Networks everywhere!

I, too, am interested in networks, and now can’t help seeing them everywhere. The conversation in Egderyders, too, is being mapped onto a graph (with arcs representing comments, for now). You can see an early analysis here.

I would like to know a little about your findings. I tried following your link, but it’s broken and I get a 404. :frowning:

Broken link

Whoops, try this link

Corrected in the main piece as well.

No analysis?

Thanks! But… where’s the network analysis? All I see is a directory!


I’ve attached a diagram as an image (with names removed) to show the different nodes in one of the two networks we reveiwed). I’ll try to find the more detailed records when in the office on Monday.

The write-up of the methodology we used is here.

The three key points from the work, which I can expand on at the conference, are:

  • the purpose of the exercise was to map the mountaintops not the whole terrain - to identify the most important people to involve in wider community engagement exercises - and with that proviso as to thoroughness it was a quick and cheap way to get understanding of the community from the perspective of relationships and organisations, and a rough way of finding the most important nodes

  • we saw three very different networks in the three different networks we surveyed (two physical areas and one Black and Minority Ethnic Community network). The poorer area, which had a lot of investment in community development, had a very tight central network [this is the diagram in the picture], which surrounded the people involved in the existing community development work. The richer area, where there had been no recent investment in community development, had a more random-looking network, like a packet of dropped spaghetti, with multiple one-to-one links and some overlaps but no central core network. The BME group was entirely the opposite, with almost everyone knowing the network co-ordinator, but hardly anyone else in the network.

  • it was helpful in building credibility for our wider conversation on tools and democracy to show the network to the people we’d interviewed and check with them whether it looked like their experience of community involvement in the area (in all cases, it did).

Uh, ok

I get it - sort of, the methodological post is not too clear.

So, edges represent trust, right? A tells you that B is someone to talk to, you draw an edge from A to B. Directed, right? A => B does not imply B => A. Suppose A names B as a person to talk to; suppose further that, when you ask B to name interesting people, B names A. Do you also draw an edge from B to A? Or do you just move on along the network of trust, worrying about finding people rather than mapping whether the trust is reciprocated?

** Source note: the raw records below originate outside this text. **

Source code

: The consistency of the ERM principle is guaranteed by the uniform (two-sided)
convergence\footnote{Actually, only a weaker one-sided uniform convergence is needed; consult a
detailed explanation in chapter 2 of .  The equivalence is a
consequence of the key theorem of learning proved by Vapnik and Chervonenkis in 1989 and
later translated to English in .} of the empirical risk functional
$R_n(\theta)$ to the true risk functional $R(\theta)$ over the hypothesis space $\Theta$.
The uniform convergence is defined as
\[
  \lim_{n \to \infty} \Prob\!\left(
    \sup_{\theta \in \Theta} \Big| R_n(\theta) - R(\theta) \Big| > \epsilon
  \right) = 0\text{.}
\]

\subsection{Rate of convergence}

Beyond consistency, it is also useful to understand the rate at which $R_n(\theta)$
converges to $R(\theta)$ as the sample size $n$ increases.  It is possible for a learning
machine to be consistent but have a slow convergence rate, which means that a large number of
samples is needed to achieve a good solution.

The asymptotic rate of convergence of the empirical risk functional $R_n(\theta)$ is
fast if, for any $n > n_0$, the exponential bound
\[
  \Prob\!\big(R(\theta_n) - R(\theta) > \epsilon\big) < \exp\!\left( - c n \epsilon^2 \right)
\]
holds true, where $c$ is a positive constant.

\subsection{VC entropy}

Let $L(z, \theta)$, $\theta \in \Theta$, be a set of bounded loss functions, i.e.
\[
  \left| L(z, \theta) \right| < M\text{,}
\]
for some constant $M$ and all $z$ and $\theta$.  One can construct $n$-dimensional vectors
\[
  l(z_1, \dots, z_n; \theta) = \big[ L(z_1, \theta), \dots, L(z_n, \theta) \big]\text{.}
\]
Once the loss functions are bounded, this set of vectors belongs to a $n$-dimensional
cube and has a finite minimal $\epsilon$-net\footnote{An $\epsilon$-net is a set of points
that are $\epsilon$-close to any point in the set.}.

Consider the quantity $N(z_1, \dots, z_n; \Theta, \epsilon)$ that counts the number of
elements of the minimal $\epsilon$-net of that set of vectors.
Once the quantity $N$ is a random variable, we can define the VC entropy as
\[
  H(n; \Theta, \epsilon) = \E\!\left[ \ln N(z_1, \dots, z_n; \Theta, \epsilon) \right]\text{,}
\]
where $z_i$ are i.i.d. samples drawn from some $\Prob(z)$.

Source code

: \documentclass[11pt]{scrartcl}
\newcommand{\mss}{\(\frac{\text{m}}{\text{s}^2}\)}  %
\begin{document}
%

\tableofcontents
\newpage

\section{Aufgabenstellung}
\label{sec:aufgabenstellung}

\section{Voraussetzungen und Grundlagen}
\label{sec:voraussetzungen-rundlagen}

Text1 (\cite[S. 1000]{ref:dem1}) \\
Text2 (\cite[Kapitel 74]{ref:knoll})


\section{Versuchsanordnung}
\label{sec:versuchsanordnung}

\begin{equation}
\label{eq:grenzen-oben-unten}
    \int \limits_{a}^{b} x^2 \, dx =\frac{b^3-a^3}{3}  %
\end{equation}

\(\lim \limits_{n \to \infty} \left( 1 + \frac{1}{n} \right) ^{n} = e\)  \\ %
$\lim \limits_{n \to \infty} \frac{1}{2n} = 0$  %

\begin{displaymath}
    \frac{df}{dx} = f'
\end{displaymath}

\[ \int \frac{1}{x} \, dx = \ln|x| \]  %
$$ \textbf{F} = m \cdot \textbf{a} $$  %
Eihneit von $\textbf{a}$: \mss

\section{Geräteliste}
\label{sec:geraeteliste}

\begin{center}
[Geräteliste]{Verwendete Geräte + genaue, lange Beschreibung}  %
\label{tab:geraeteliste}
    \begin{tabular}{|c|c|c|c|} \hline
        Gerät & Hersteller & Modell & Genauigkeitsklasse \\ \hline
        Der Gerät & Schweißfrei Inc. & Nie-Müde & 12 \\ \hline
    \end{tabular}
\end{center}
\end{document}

The graph you pasted onto the mission report is a little small and difficult to read (can we have a bigger image?), and you don’t report any metrics, but to me it looks like a central kernel connecting local hubs who in turn connect some spoks. It probably has a high modularity value, with well-defined subcommunities.

Snowball samples have the characteristic that they sort of imply giant components. If you start from one single person, you have to end up with a giant component because each new addition to the network is called upon by someone: there are no singletons. If you start with an initial batch of three people, it’s not required but very likely you will. How can you get disconnected “random” networks like the one in the richer area?

In general, I feel your sampling method influences a lot the shape of the resulting network, so much in fact that you might wonder whether the latter is a function of the former more than of any external social forces.

a call for a secure digital identity

You are offering a solution for one the main pitfalls of citizen participation: for each new initiative a new social network or community is built. And a lot of resources are spent to put the new network into force. (And are losing the momentum for real change.)

I can explain why this is happening. Politicians (I am a member of the city council of Amsterdam) and government are used to cooperate with legal entities which are easily to define. For example: we know who the members of the board are of a foundation. In the case of a labor union we know the number of registered and paying members. Social networks and online communities can be far more vital and effective than those old organizations but are less clear to define. I think that tools and methods for social networks analysis as you described are very important to get an overview of dominant network and communities to focus on. But it also works the other way round: citizens can make a better selection of the networks they want to join. (Or keep connected to the network they are most used to instead of signing up again for another network.)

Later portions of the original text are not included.